#### Assignment:
Could each record be written out again exactly as it stands?

Source texts of formatted documents:
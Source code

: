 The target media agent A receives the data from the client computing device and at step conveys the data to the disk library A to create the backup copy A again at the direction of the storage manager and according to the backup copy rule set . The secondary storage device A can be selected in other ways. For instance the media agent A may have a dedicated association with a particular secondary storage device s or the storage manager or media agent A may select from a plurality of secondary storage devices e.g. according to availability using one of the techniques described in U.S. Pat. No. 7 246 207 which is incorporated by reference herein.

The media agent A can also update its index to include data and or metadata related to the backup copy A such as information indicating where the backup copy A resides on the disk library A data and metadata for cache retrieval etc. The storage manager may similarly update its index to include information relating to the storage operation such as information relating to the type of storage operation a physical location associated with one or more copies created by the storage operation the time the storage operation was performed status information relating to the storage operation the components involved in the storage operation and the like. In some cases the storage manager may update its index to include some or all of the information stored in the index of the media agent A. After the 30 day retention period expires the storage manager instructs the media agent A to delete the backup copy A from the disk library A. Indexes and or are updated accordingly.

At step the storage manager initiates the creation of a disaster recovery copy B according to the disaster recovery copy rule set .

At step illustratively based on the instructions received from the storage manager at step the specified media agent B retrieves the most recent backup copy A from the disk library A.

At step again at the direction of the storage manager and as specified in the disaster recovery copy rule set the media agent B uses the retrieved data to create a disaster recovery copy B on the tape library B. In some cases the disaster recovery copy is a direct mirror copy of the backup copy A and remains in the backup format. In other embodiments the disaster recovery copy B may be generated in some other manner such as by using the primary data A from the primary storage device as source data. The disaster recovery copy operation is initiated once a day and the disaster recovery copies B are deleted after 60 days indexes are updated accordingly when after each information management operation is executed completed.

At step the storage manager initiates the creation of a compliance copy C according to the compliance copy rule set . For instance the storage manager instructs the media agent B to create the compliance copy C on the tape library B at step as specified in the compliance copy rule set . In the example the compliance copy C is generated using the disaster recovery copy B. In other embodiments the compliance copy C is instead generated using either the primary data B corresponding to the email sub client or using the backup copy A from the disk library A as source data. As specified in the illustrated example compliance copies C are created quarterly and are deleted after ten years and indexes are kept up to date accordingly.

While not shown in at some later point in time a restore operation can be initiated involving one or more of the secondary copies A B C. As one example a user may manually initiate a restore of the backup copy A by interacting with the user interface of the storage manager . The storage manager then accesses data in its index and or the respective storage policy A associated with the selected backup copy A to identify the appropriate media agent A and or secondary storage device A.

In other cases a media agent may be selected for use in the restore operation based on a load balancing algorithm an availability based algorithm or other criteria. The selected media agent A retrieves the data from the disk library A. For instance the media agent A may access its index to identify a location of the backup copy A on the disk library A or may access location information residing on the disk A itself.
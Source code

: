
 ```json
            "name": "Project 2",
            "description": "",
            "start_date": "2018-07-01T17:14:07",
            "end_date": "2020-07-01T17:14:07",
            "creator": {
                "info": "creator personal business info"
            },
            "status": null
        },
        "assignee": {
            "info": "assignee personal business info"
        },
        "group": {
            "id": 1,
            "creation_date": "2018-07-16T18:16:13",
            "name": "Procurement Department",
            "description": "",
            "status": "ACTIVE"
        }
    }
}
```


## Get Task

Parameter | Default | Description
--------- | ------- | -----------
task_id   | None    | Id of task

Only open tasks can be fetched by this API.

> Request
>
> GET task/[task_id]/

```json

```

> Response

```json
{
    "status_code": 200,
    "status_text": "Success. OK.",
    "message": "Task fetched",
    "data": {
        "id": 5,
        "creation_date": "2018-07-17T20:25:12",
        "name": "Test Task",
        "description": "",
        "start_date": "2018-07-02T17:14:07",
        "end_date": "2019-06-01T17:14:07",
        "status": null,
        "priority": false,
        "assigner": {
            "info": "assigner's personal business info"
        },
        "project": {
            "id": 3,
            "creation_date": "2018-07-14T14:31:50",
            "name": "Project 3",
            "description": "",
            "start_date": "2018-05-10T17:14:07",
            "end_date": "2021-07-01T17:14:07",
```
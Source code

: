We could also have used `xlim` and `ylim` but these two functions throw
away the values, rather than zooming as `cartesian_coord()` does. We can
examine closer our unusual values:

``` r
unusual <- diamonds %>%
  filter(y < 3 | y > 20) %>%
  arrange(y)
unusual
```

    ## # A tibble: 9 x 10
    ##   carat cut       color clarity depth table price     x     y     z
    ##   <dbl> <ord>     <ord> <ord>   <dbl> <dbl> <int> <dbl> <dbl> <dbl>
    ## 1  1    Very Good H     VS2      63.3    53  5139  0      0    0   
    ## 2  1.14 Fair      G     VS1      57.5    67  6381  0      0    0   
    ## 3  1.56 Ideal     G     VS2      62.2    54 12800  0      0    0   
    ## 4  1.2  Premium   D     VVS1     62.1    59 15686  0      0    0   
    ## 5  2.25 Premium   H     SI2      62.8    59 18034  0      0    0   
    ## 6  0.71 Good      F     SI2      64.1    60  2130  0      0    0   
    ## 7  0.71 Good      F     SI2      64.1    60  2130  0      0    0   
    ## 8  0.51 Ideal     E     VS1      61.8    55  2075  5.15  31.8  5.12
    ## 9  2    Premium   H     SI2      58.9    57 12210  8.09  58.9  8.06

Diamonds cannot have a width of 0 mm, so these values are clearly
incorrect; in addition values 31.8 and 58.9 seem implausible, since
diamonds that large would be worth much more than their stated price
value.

#### Answer section:
Source code

: The target media agent A receives the data from the client computing device and at step conveys the data to the disk library A to create the backup copy A again at the direction of the storage manager and according to the backup copy rule set . The secondary storage device A can be selected in other ways. For instance the media agent A may have a dedicated association with a particular secondary storage device s or the storage manager or media agent A may select from a plurality of secondary storage devices e.g. according to availability using one of the techniques described in U.S. Pat. No. 7 246 207 which is incorporated by reference herein.

The media agent A can also update its index to include data and or metadata related to the backup copy A such as information indicating where the backup copy A resides on the disk library A data and metadata for cache retrieval etc. The storage manager may similarly update its index to include information relating to the storage operation such as information relating to the type of storage operation a physical location associated with one or more copies created by the storage operation the time the storage operation was performed status information relating to the storage operation the components involved in the storage operation and the like. In some cases the storage manager may update its index to include some or all of the information stored in the index of the media agent A. After the 30 day retention period expires the storage manager instructs the media agent A to delete the backup copy A from the disk library A. Indexes and or are updated accordingly.

At step the storage manager initiates the creation of a disaster recovery copy B according to the disaster recovery copy rule set .

At step illustratively based on the instructions received from the storage manager at step the specified media agent B retrieves the most recent backup copy A from the disk library A.

At step again at the direction of the storage manager and as specified in the disaster recovery copy rule set the media agent B uses the retrieved data to create a disaster recovery copy B on the tape library B. In some cases the disaster recovery copy is a direct mirror copy of the backup copy A and remains in the backup format. In other embodiments the disaster recovery copy B may be generated in some other manner such as by using the primary data A from the primary storage device as source data. The disaster recovery copy operation is initiated once a day and the disaster recovery copies B are deleted after 60 days indexes are updated accordingly when after each information management operation is executed completed.

At step the storage manager initiates the creation of a compliance copy C according to the compliance copy rule set . For instance the storage manager instructs the media agent B to create the compliance copy C on the tape library B at step as specified in the compliance copy rule set . In the example the compliance copy C is generated using the disaster recovery copy B. In other embodiments the compliance copy C is instead generated using either the primary data B corresponding to the email sub client or using the backup copy A from the disk library A as source data. As specified in the illustrated example compliance copies C are created quarterly and are deleted after ten years and indexes are kept up to date accordingly.

While not shown in at some later point in time a restore operation can be initiated involving one or more of the secondary copies A B C. As one example a user may manually initiate a restore of the backup copy A by interacting with the user interface of the storage manager . The storage manager then accesses data in its index and or the respective storage policy A associated with the selected backup copy A to identify the appropriate media agent A and or secondary storage device A.

In other cases a media agent may be selected for use in the restore operation based on a load balancing algorithm an availability based algorithm or other criteria. The selected media agent A retrieves the data from the disk library A. For instance the media agent A may access its index to identify a location of the backup copy A on the disk library A or may access location information residing on the disk A itself.
Source code

:
 ```json
            "name": "Project 2",
            "description": "",
            "start_date": "2018-07-01T17:14:07",
            "end_date": "2020-07-01T17:14:07",
            "creator": {
                "info": "creator personal business info"
            },
            "status": null
        },
        "assignee": {
            "info": "assignee personal business info"
        },
        "group": {
            "id": 1,
            "creation_date": "2018-07-16T18:16:13",
            "name": "Procurement Department",
            "description": "",
            "status": "ACTIVE"
        }
    }
}
```


## Get Task

Parameter | Default | Description
--------- | ------- | -----------
task_id   | None    | Id of task

Only open tasks can be fetched by this API.

> Request
>
> GET task/[task_id]/

```json

```

> Response

```json
{
    "status_code": 200,
    "status_text": "Success. OK.",
    "message": "Task fetched",
    "data": {
        "id": 5,
        "creation_date": "2018-07-17T20:25:12",
        "name": "Test Task",
        "description": "",
        "start_date": "2018-07-02T17:14:07",
        "end_date": "2019-06-01T17:14:07",
        "status": null,
        "priority": false,
        "assigner": {
            "info": "assigner's personal business info"
        },
        "project": {
            "id": 3,
            "creation_date": "2018-07-14T14:31:50",
            "name": "Project 3",
            "description": "",
            "start_date": "2018-05-10T17:14:07",
            "end_date": "2021-07-01T17:14:07",
```
Source code

:We could also have used `xlim` and `ylim` but these two functions throw
away the values, rather than zooming as `cartesian_coord()` does. We can
examine closer our unusual values:

``` r
unusual <- diamonds %>%
  filter(y < 3 | y > 20) %>%
  arrange(y)
unusual
```

    ## # A tibble: 9 x 10
    ##   carat cut       color clarity depth table price     x     y     z
    ##   <dbl> <ord>     <ord> <ord>   <dbl> <dbl> <int> <dbl> <dbl> <dbl>
    ## 1  1    Very Good H     VS2      63.3    53  5139  0      0    0   
    ## 2  1.14 Fair      G     VS1      57.5    67  6381  0      0    0   
    ## 3  1.56 Ideal     G     VS2      62.2    54 12800  0      0    0   
    ## 4  1.2  Premium   D     VVS1     62.1    59 15686  0      0    0   
    ## 5  2.25 Premium   H     SI2      62.8    59 18034  0      0    0   
    ## 6  0.71 Good      F     SI2      64.1    60  2130  0      0    0   
    ## 7  0.71 Good      F     SI2      64.1    60  2130  0      0    0   
    ## 8  0.51 Ideal     E     VS1      61.8    55  2075  5.15  31.8  5.12
    ## 9  2    Premium   H     SI2      58.9    57 12210  8.09  58.9  8.06

Diamonds cannot have a width of 0 mm, so these values are clearly
incorrect; in addition values 31.8 and 58.9 seem implausible, since
diamonds that large would be worth much more than their stated price
value.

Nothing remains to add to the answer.